Mário Sérgio Nuno, 45 anos, é o rosto e a alma da Quinta das Bágeiras, mas há outras pessoas por trás dos grandes vinhos que esta casa familiar da Bairrada produz desde 1989: o pai, que trata das vinhas, a mãe, que equilibra a família e ajuda na adega e na loja de vendas, e o enólogo, Rui Moura Alves, que comunga com Mário Sérgio uma concepção quase artesanal de fazer vinho.
Depois de se conhecer este ambiente de família e as vinhas percebem-se melhor os vinhos das Bágeiras, a sua distinção e originalidade, e também a razão de suscitarem tanta admiração dentro e fora de portas. É tudo muito simples: nas Bágeiras, não há uma quinta formal, nem nenhum palácio. A adega é despojada, com tecnologia mínima, lagares tradicionais, cascaria usada; as vinhas (cerca de 28 hectares no total) estão dispersas por várias parcelas, algumas com menos de um hectare. Uma boa parte é quase centenária.
Nas Bágeiras segue-se a velha máxima de que o vinho se faz na vinha e o que prevalece é a cultura do terroir. Cada parcela vale por si. Vinhas separadas apenas por uma estrada podem dar origem a vinhos totalmente diferentes.
Uma parcela de apenas cinco mil metros, povoada de videiras retorcidas e fendilhadas, pode equivaler ao paraíso. Nas Bágeiras existem algumas assim. É de lá que vêm as uvas para os Garrafeira, o crème de la crème da quinta. Às videiras muito velhas, Mário Sérgio junta ainda solos argilo-calcários, os melhores para castas como a Baga, por exemplo, e boas exposições. A localização das vinhas, em Ancas (Anadia), mais a norte da Bairrada, também é favorável, possibilitando a obtenção de vinhos mais frescos.
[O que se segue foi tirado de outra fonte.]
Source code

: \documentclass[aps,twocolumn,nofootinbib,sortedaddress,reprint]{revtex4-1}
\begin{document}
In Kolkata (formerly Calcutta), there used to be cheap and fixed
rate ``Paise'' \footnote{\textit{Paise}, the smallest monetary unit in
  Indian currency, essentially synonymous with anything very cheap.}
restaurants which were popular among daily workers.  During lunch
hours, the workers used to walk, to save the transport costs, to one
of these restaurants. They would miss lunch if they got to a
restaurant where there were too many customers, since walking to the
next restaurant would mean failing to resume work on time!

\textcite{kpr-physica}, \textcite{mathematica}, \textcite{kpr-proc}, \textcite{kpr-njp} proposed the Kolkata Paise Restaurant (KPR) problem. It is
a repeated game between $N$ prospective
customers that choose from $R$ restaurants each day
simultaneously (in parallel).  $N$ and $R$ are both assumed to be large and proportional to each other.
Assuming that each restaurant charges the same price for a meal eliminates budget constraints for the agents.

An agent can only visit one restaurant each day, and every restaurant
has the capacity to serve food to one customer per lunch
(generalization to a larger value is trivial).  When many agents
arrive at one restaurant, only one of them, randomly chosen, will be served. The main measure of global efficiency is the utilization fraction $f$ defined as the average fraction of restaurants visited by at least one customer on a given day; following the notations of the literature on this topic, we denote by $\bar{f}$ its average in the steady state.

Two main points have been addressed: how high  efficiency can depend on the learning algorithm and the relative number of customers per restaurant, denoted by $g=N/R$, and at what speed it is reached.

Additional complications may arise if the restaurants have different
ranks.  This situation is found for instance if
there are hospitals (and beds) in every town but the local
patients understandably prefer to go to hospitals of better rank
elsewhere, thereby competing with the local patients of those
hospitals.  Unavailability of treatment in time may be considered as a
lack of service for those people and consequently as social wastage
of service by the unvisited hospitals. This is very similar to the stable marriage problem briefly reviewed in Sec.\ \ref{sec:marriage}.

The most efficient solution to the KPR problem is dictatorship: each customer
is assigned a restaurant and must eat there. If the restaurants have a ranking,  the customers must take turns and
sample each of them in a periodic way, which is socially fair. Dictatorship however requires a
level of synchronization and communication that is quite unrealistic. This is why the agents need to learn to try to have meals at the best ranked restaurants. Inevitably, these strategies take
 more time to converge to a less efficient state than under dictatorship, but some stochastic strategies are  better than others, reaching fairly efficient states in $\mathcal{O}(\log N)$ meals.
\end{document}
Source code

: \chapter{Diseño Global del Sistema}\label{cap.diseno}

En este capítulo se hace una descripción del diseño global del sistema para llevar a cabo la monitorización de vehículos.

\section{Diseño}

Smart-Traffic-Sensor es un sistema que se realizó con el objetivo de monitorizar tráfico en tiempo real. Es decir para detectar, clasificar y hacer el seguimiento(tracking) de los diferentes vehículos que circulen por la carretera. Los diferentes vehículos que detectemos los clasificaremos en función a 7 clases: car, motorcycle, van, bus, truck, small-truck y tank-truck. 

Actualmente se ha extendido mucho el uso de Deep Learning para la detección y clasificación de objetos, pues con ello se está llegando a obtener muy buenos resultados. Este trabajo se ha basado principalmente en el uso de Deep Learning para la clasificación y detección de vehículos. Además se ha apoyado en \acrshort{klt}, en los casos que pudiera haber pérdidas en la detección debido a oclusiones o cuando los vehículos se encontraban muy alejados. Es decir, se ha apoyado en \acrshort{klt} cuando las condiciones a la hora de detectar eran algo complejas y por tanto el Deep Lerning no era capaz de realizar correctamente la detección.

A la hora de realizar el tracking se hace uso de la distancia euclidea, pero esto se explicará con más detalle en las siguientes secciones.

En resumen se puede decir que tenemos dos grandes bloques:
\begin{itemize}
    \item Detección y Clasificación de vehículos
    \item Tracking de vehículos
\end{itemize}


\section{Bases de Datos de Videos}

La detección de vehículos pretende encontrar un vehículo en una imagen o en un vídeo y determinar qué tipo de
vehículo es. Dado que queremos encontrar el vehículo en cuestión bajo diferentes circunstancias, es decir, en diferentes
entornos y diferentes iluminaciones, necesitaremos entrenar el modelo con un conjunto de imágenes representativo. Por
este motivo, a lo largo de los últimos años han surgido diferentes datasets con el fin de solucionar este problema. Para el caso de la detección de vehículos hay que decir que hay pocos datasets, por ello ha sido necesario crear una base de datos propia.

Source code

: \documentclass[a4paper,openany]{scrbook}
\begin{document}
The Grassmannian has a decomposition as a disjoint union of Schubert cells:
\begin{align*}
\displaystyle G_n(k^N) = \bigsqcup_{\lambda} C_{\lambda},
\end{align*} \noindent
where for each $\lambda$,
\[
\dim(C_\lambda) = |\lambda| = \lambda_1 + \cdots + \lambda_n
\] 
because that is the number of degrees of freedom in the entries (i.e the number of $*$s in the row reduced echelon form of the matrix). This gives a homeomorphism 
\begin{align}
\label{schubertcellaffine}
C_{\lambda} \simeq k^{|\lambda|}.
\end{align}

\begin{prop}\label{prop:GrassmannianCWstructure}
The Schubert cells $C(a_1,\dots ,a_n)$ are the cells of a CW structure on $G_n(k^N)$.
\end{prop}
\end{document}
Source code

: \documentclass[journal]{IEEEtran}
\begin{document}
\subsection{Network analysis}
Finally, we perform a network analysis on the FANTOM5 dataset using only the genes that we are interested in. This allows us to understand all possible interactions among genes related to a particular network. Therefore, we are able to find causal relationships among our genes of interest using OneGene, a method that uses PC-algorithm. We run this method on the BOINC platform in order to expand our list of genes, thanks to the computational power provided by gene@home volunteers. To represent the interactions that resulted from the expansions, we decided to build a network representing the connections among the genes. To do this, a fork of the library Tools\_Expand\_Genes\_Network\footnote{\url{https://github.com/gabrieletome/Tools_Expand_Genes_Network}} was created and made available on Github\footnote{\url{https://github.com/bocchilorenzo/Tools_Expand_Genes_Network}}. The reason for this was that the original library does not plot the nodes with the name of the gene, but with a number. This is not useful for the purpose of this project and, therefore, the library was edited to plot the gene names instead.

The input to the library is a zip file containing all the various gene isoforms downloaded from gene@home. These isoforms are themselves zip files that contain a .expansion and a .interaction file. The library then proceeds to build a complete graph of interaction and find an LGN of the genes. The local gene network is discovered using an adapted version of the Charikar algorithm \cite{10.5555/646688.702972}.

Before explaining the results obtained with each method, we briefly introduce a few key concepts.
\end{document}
Mas o segredo das Bágeiras não está só nas vinhas. Há muitos outros produtores com condições vitícolas idênticas ou até melhores. O que faz a diferença é a ideia de vinho de Mário Sérgio, muito ligada ao lugar e à tradição e pouco preocupada com a moda. Os seus vinhos estarão até fora de moda, mas é também por isso que são tão apreciados. Quem procura a diferença, encontra um bom porto de abrigo nos vinhos das Bágeiras, tanto nos espumantes como nos brancos e nos tintos, sobretudo em colheitas mais antigas, que revelam com um tempo uma singularidade e uma qualidade admiráveis.
Alguns dos melhores vinhos de Mário Sérgio precisam do cinzel do tempo para mostrarem todo o seu potencial. O Garrafeira Tinto 2004 (Baga), por exemplo, está hoje na sua plenitude, com taninos poderosos mas já mais macios, aromas bastante químicos e frescos e uma densidade e sapidez notáveis.
Nos brancos, há vinhos com vários anos que parecem caminhar ainda para a glória. Outros, mais novos, são já estupendos. É o caso do Garrafeira Branco 2009, uma produção quase de garagem. Foram cheias apenas 3276 garrafas e não chegam para as encomendas que vão surgindo de cada vez mais mercados.
Lote de Maria Gomes e Bical, proveniente de vinhas velhas, é um vinho na linha dos anteriores: fermentou em tonel de madeira avinhada e não foi colado nem filtrado. Quem olhar primeiro o rótulo, pode ficar um pouco assustado com a graduação: 14,5%. Para um vinho branco, é um volume alcoólico exagerado e um pouco fora de moda. Mas prova-se e constata-se que os receios não fazem sentido.
O vinho é bastante maduro, só que possui uma acidez fantástica que lhe dá nervo, intensidade e comprimento. A madeira acrescentou-lhe complexidade e estrutura, mas revela-se de forma discreta, deixando sobressair a faceta mineral e química do vinho. No seu peculiar jogo de contra-pesos, este Garrafeira 2009 é o exemplo perfeito do equilíbrio num vinho. Equilíbrio, não perfeição. Haverá, por exemplo, quem não aprecie os aromas ligeiramente evoluídos que caracterizam este vinho. Mas aí já estamos a entrar no campo da subjectividade. Esse é o estilo Bágeiras e, embora não seja consensual, tem cada vez mais apreciadores. Com este branco, Mário Sérgio volta a fazer a diferença e a um preço imbatível.